Following successful testnet iteration, the protocol will launch as a canary network parachain on the Kusama relay chain. This phase will involve launching the canary utility token that will have real economic value. The canary network can be seen as a beta version of the protocol with access to the newest features and some risk associated with its use. Long-term, canary networks typically offer slightly lower prices and access to bleeding-edge R&D functionality in exchange for this slight risk.
Following a successful parachain launch on the Kusama relay chain, the next phase will be to launch the final live parachain on the Polkadot relay chain. This phase will include the launch of the mainnet utility token that will be the main utility token for the protocol. The mainnet will be the hardened, live protocol for full use by any organisation or individual. Features or changes will go through testnet and canarynet iteration before launching on the mainnet.
The Gensyn Protocol will be a foundational layer for ML compute, similar to Ethereum for smart contract execution. Going forward, we expect others to build on top of the protocol to provide rich user experiences and specific functionality in numerous niches. We expect this burgeoning ecosystem to start with expert-knowledge-based applications, allowing non-experts to build and deploy ML solutions using abstractions similar to existing Web2 solutions such as Amazon’s SageMaker and DataRobot.
Besides human knowledge in model design, there are three fundamental problems slowing the progress of applied ML:
- 1.Access to compute power;
- 2.Access to data; and
- 3.Access to knowledge (ground-truth labelling).
Gensyn solves the first problem by providing on-demand access to globally scalable compute at its fair market price. The Gensyn Foundation will seek to encourage solutions to two and three through research, funding, and collaborations with other protocols.
The Gensyn Protocol will enable anyone to train ML models for any task using a self-organising network that encompasses every source of compute power in existence.
As Web3 Dapps increase in complexity and infrastructure requirements, they are forced to fall back onto Web2 where Web3 resources don't exist.

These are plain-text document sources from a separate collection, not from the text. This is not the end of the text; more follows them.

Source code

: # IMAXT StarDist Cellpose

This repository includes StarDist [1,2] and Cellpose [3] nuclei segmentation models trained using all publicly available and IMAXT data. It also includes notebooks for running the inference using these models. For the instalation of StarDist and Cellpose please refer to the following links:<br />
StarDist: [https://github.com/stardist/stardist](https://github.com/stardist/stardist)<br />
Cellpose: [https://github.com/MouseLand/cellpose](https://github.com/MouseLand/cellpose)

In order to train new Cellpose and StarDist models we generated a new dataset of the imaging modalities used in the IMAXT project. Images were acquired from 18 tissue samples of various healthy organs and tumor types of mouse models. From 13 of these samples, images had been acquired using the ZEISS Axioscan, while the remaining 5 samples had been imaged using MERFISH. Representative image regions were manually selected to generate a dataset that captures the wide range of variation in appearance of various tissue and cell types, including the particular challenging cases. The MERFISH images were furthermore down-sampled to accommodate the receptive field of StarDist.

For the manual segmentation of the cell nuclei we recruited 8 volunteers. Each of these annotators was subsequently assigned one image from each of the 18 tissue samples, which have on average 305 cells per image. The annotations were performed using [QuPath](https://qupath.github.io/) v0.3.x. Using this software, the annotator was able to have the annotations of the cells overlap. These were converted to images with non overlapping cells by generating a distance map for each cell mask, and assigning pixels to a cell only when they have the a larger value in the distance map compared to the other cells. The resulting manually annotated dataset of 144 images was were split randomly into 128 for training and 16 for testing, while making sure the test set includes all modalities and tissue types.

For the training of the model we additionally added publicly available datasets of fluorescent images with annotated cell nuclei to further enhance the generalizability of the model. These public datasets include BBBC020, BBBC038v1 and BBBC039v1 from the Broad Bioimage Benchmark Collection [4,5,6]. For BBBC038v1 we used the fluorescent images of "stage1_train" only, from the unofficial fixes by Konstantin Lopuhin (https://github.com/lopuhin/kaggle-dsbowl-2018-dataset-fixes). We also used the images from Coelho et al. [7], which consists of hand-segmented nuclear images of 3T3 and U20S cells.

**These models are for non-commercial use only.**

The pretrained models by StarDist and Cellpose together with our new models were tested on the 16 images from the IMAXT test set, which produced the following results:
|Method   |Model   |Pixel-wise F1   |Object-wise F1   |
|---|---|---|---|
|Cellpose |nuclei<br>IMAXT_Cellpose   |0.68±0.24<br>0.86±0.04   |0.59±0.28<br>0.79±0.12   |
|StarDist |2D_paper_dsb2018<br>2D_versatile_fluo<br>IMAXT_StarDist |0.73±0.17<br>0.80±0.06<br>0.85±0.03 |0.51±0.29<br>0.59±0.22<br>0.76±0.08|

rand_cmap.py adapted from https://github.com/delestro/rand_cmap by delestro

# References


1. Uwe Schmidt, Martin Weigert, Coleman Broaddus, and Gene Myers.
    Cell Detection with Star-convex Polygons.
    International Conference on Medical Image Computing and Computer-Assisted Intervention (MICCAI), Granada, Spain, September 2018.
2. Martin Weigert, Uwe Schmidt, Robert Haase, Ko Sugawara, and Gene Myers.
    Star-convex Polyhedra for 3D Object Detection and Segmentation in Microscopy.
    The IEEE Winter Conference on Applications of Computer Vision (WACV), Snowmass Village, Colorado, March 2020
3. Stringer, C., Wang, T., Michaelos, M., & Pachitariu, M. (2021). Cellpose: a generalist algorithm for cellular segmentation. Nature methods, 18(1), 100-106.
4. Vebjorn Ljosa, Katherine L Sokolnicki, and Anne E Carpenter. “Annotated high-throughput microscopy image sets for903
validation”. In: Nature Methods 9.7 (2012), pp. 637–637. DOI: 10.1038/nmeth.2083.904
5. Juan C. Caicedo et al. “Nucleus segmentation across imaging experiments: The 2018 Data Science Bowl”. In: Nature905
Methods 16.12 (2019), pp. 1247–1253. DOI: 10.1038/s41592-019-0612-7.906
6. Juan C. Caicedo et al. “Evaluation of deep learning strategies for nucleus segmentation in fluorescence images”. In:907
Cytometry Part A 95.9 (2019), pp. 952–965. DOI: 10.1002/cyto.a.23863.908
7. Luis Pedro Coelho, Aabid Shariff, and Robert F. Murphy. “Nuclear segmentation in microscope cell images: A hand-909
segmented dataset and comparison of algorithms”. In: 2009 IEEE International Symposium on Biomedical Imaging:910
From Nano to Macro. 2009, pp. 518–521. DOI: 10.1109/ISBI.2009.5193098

By decentralising ML compute, the Gensyn Protocol brings a crucial infrastructure component natively to Web3 - reducing reliance on Web2 and further strengthening and decentralising the entire ecosystem.
Deep learning has shown incredible generalisation power and looks set to play a huge part in the future of ML. Foundation models, trained on the Gensyn Protocol, will be decentralised and globally owned - allowing humanity to equally benefit from collaborative ML development and training. Building on these foundation models using fine-tuning will be as simple as defining a task and paying a fair market price for the fine-tuning work - removing the barriers that currently exist.
For decades, ML has progressed in silos, both academic and industrial. The Gensyn Protocol connects these silos through a common infrastructure with decentralised ownership, allowing all of humanity to quickly and collectively explore the future of artificial intelligence as equal pioneers. Combining this network with hierarchically-trained and collectively-owned foundation models provides a path towards a true realisation of AGI - the next step for humanity.